1 Reply Latest reply on Apr 14, 2016 5:53 AM by hchiorean

    Full-Text search for binary content using ModeShape 4.5.0

    roykaushik

      I am pretty new to JCR and ModeShape and I  am using ModeShape version 4.5.0 in my application for document storage functionality. All the modehshape jars including tika-core-1.8.jar are present in my classpath. I am able to persist and retrieve binary data successfully;however when I perform full-text search on binary content I am not seeing expected results.
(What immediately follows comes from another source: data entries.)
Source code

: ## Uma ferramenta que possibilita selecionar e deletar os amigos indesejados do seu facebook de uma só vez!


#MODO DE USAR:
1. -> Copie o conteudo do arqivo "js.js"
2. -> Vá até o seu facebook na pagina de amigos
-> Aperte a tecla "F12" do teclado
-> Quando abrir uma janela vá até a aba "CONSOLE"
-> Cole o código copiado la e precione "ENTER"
My modeshape repository config JSON file looks like below :-

       

      {

          "name" : "DocumentRepository",

          "workspaces" : {

              "predefined" : ["otherWorkspace"],

              "default" : "default",

              "allowCreation" : true

          },

          "security" : {

              "anonymous" : {

                  "roles" : ["readonly","readwrite","admin"],

                  "useOnFailedLogin" : false

              }

          },

          "storage" : {

              "cacheName" : "WSDocumentCache",

              "binaryStorage" : {

                  "type" : "database",

                  "driverClass" : "${modeshape.database.driverclass}",

                  "username" : "${modeshape.database.username}",

                  "password" : "${modeshape.database.password}",

                  "url" : "${modeshape.database.url}"

              }

          },

          "textExtraction": {

        "extractors" : {

        "tikaExtractor":{

          "name" : "Tika content-based extractor",

            "classname" : "tika"

        }

        }

        }

      }

       

      A snippet of my full-text search query and the corresponding java code to retrieve the data is as follows :-

       

      String jql = "SELECT file.* FROM [nt:file] AS file INNER JOIN [nt:resource] AS data " +

        "ON ISCHILDNODE(data , file) WHERE CONTAINS(data.[jcr:data], $searchText)";

        QueryManager queryManager = jcrSession.getWorkspace().getQueryManager();

        Query query = queryManager.createQuery(jql, Query.JCR_SQL2);

        Value tag = jcrSession.getValueFactory().createValue("New screen to be able to add");

        query.bindValue("searchText", tag);

       

        QueryResult queryResult = query.execute();

        RowIterator rowIter = queryResult.getRows();

        logger.info("Total no of rows returned by the query :: " + rowIter.getSize());

      //further code to get the rows and the row data

       

      With the above query I am always getting the RowIterator size as 0 althought I have multiple documents already saved in the database which contains the search text "New screen to be able to add". I tried replacing INNER JOIN with LEFT JOIN but that is returning me all nt:file nodes irrespective of whether the child nt:resource node contains the search text or not.

       

      I am a bit stuck up on this one and I need to move ahead and any quick help on this is highly appreciated.

       

      Thanks,

      Kaushik

        • 1. Re: Full-Text search for binary content using ModeShape 4.5.0
          hchiorean

          first, what types of files are you expecting text to be extracted from ? Is it something which Tika supports ?  If yes, then you should enable debug logging to make sure Modeshape extracts the text.

           

          query-wise, you don't need any joins. Just select all the nt:resource files and then use getParent to get the actual file. If you still don't get any results, you can do a quick test and search for the hardcoded string, not a variable to check if there is a potential bug or not.